CONSOCIATIONALISM AS A PATHWAY TO RESOLVING THE YEMEN CRISIS: EXPLORING POSSIBILITIES AND CONFRONTING CHALLENGES
DOI:
https://doi.org/10.18623/rvd.v23.n4.4129Keywords:
The Yemen Crisis, Importance of Consociationalism in Conflict Resolution, Power-Sharing and Political and Social CohesionAbstract
The international stage remains characterized by a persistent struggle for hegemony, so wars are inevitable. The conflict emerges through interaction that is characterized by friction and discord resulting from different and irreconcilable interests, and crisis refers to the highest point of a conflict. Crisis, where peace and war meet, most movingly and decisively dramatizes the first characteristic of world politics and furnishes the logical groundwork for the theorizing of that politics. The country possesses long history of religious diversity, regionalism, ethnicity and is currently experiencing a complex set of economic, social, and political challenges. Further, the crisis in Yemen is aggravated by its strategic importance in the Gulf region. Consociationalism is a system of government designed to address conflict and to be shared among diverse ethnic, religious, and linguistic communities in society.

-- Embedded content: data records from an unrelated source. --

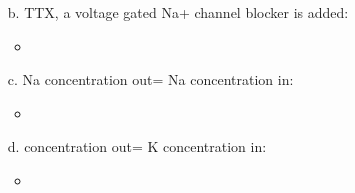 \documentclass[plain]{inVerba-notes}
\begin{document}
\begin{enumerate}
    \item[b.] TTX, a voltage gated Na+ channel blocker is added:
    
    \bigskip
    \bigskip
    
    \begin{itemize}
        \item 
    \end{itemize}

    \item[c.] Na concentration out= Na concentration in:
    
    \bigskip
    \bigskip
    
    \begin{itemize}
        \item 
    \end{itemize}

    \item[d.]  concentration out= K concentration in:

    \bigskip
    \bigskip
    
    \begin{itemize}
        \item 
    \end{itemize}
\end{enumerate}
\end{document}
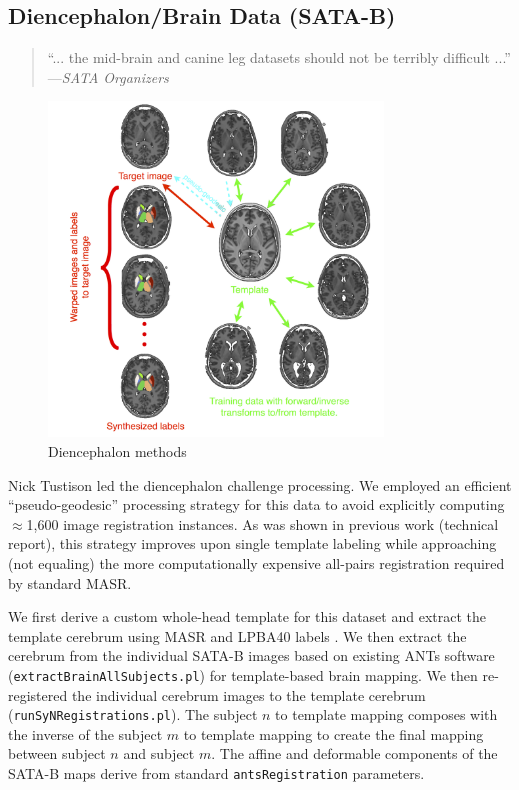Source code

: \documentclass{llncs}
\begin{document}
\subsection{Diencephalon/Brain Data (SATA-B)}
 \begin{quote}
 ``... the mid-brain and canine leg
  datasets should not be terribly difficult ...'' ---{\em SATA Organizers}
\end{quote}
\begin{figure}[t]
 \centering 
  \includegraphics[width=3.5in]{../figs/SATA_diencephalon.png}
 \caption{Diencephalon methods}
 \label{fig:DIEmethods}
\end{figure}
Nick Tustison led the diencephalon challenge processing.  We employed
an efficient ``pseudo-geodesic'' processing strategy for this data to
avoid explicitly computing $\approx$1,600 image registration
instances.  As was shown in previous work (technical report), this
strategy improves upon single template labeling while approaching (not
equaling) the more computationally expensive all-pairs
registration required by standard MASR.

We first derive a custom whole-head template for this dataset and
extract the template cerebrum using MASR and LPBA40 labels \cite{}.
We then extract the cerebrum from the individual SATA-B images based
on existing ANTs software (\texttt{extractBrainAllSubjects.pl}) for
template-based brain mapping.  We then re-registered the individual
cerebrum images to the template cerebrum
(\texttt{runSyNRegistrations.pl}).  The subject $n$ to template
mapping composes with the inverse of the subject $m$ to template
mapping to create the final mapping between subject $n$ and subject $m$.
The affine and deformable components of the SATA-B maps derive from standard \texttt{antsRegistration} parameters.
 
\end{document}
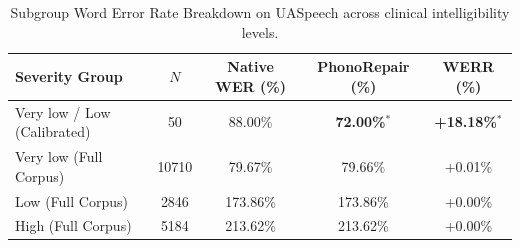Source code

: \begin{table}[t]
\centering
\small
\begin{tabular}{lcccc}
\toprule
Severity Group & $N$ & Native WER (\%) & PhonoRepair (\%) & WERR (\%) \\
\midrule
Very low / Low (Calibrated) & 50 & 88.00\% & \textbf{72.00\%}$^*$ & \textbf{+18.18\%}$^*$ \\
Very low (Full Corpus) & 10710 & 79.67\% & 79.66\% & +0.01\% \\
Low (Full Corpus) & 2846 & 173.86\% & 173.86\% & +0.00\% \\
High (Full Corpus) & 5184 & 213.62\% & 213.62\% & +0.00\% \\
\bottomrule
\end{tabular}
\caption{Subgroup Word Error Rate Breakdown on UASpeech across clinical intelligibility levels.}
\label{tab:subgroups}
\end{table}
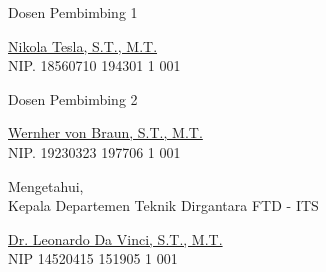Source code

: \begin{center}

  \begin{multicols}{2}

    Dosen Pembimbing 1
    \vspace{12ex}

    \underline{Nikola Tesla, S.T., M.T.} \\
    NIP. 18560710 194301 1 001

    \columnbreak

    Dosen Pembimbing 2
    \vspace{12ex}

    \underline{Wernher von Braun, S.T., M.T.} \\
    NIP. 19230323 197706 1 001

  \end{multicols}
  \vspace{6ex}

  Mengetahui, \\
  Kepala Departemen Teknik Dirgantara FTD - ITS
  \vspace{12ex}

  \underline{Dr. Leonardo Da Vinci, S.T., M.T.} \\
  NIP 14520415 151905 1 001

\end{center}
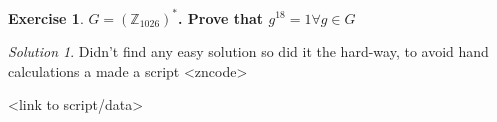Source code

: \documentclass[a4paper,twoside=false,abstract=false,numbers=noenddot,
titlepage=false,headings=small,parskip=half,version=last]{scrartcl}
\theoremstyle{definition}
\newtheorem{exercise}{Exercise}
\theoremstyle{remark}
\newtheorem*{solution}{Solution}
\newcommand{\ZZ}{\ensuremath{\mathbb{Z}}}
\begin{document}
\begin{exercise}
{\bf
$G=(\ZZ_{1026})^*$. Prove that $g^{18}=1 \forall g \in G$
}
\end{exercise}
\begin{solution}

Didn't find any easy solution so did it the hard-way, to avoid hand
calculations a made a script
<zncode>

<link to script/data>
\end{solution}

\end{document}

This article investigates the potential of consociationalism as a mechanism for marginalization and exclusion on the Yemeni case, and illustrates how trust, absence of functional institutions, and meddling by party’s hostile to the process impede the achievement of consociational democracy in Yemen. This paper examines the issues of applying consociational democracy in a fragmented society with particular reference to Yemen.